Granted, he's a character who only shows up in one scene, and has very few lines. He seems like an easy cut from a play that's over four hours long (even though he has the last line in the fucking play); but, if you dump Fortinbras, you basically have to dump the entire soul of Shakespeare's play.

Everybody knows "To be, or not to be." Yeah, that's a cool soliloquy; but, most people aren't as familiar with, "How all occasions do inform against me and spur my dull revenge." That's a crime against literature. Hamlet's act 4 scene 4 soliloquy comes after he's killed Polonius and he's being shipped off the England. Hamlet is happy to go and leave the whips and scorns behind him by act 4 scene 3. It's not until he speaks to Fortinbras's soldier about the impending invasion that Hamlet grows up, realizes that the world doesn't revolve around him, and decides to come back to Denmark and carry out his destiny.

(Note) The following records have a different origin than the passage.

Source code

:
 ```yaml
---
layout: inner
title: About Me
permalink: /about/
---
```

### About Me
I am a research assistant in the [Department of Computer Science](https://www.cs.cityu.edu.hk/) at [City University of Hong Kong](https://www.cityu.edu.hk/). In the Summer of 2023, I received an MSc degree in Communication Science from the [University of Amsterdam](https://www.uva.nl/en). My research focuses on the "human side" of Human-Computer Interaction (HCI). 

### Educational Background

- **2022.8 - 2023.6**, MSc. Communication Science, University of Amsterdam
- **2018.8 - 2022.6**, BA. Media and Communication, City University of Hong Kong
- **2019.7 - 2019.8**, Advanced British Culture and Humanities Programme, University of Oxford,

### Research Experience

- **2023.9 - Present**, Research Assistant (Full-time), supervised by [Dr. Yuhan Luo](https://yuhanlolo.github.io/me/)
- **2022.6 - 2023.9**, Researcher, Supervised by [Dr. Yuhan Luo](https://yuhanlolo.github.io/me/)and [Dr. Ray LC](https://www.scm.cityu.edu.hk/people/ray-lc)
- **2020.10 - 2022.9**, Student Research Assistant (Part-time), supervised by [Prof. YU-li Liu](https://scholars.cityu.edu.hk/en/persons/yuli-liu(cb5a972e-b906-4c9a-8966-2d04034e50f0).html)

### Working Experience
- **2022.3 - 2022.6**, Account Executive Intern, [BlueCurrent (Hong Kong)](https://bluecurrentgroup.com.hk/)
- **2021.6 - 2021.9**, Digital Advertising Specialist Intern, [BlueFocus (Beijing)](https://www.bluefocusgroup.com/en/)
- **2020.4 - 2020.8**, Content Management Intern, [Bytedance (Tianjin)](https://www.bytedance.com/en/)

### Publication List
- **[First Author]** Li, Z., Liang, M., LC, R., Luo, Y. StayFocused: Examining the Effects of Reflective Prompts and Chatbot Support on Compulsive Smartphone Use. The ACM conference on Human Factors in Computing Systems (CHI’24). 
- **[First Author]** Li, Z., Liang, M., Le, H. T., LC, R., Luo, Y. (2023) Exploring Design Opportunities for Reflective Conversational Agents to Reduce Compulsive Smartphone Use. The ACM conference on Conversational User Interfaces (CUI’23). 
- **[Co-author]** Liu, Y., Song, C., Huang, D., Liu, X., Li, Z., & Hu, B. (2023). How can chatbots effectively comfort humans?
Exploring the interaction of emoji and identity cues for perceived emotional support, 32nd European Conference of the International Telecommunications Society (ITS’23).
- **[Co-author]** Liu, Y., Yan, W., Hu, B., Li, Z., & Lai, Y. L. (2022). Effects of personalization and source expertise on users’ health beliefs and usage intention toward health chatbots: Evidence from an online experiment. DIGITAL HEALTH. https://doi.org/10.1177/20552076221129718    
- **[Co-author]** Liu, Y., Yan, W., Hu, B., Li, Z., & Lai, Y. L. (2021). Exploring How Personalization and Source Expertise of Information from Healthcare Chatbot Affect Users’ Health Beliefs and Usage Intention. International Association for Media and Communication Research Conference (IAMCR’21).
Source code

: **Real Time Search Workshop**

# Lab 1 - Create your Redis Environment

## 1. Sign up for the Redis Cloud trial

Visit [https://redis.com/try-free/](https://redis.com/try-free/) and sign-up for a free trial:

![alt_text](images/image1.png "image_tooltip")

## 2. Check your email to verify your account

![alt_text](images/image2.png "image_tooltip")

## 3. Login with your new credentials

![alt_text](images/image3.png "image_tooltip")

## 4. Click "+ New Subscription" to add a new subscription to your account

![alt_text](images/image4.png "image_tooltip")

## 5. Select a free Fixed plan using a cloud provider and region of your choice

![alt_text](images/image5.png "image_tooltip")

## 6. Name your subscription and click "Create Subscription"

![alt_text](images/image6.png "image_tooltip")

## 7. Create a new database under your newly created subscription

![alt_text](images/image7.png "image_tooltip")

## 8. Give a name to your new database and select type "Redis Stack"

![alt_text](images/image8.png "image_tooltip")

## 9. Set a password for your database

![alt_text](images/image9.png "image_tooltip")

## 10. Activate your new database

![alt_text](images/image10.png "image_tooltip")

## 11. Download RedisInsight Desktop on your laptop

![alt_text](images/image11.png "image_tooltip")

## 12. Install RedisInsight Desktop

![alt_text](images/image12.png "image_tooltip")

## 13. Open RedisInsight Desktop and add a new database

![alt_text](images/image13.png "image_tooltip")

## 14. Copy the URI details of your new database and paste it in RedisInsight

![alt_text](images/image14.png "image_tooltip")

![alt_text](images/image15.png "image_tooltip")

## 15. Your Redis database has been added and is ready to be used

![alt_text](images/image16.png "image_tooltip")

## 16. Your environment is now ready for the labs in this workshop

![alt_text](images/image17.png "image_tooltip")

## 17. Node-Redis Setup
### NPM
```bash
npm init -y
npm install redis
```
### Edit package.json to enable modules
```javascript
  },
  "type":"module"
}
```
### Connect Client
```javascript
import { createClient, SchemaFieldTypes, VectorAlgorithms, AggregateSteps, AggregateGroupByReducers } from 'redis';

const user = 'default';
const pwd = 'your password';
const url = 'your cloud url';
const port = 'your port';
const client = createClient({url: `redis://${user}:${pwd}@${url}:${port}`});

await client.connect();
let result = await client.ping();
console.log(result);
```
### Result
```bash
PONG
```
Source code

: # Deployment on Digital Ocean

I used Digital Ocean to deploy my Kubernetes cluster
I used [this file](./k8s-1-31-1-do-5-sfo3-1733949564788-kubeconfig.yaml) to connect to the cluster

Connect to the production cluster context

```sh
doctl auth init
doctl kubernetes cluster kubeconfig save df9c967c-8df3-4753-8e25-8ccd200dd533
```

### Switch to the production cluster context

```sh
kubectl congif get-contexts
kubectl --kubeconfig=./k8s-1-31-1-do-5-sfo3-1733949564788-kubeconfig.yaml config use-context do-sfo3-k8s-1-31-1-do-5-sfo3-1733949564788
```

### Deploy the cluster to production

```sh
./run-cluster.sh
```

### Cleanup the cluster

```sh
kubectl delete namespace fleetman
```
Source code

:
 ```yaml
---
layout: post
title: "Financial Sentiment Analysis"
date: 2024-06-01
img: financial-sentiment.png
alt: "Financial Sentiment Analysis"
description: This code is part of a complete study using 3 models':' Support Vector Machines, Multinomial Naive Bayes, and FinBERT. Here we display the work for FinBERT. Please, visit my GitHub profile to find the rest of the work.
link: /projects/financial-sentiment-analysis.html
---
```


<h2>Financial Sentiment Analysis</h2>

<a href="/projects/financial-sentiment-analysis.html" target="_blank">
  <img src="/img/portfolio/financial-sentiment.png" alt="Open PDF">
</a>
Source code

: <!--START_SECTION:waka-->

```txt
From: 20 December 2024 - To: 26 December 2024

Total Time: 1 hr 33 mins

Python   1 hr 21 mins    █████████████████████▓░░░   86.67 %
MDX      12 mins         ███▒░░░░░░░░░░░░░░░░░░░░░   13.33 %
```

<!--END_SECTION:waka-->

If Fortinbras isn't a character in Hamlet, the most important moment in the story happens off screen and is, at best, implied. There's no "... while to my shame, I see the imminent death of twenty thousand men..." or "...Oh, from this time forth, my thoughts be bloody, or be nothing worth." if Fortinbras isn't there.

This is something that has bothered me for a long time. I don't know how people get millions of dollars to adapt this play while not understanding the narrative.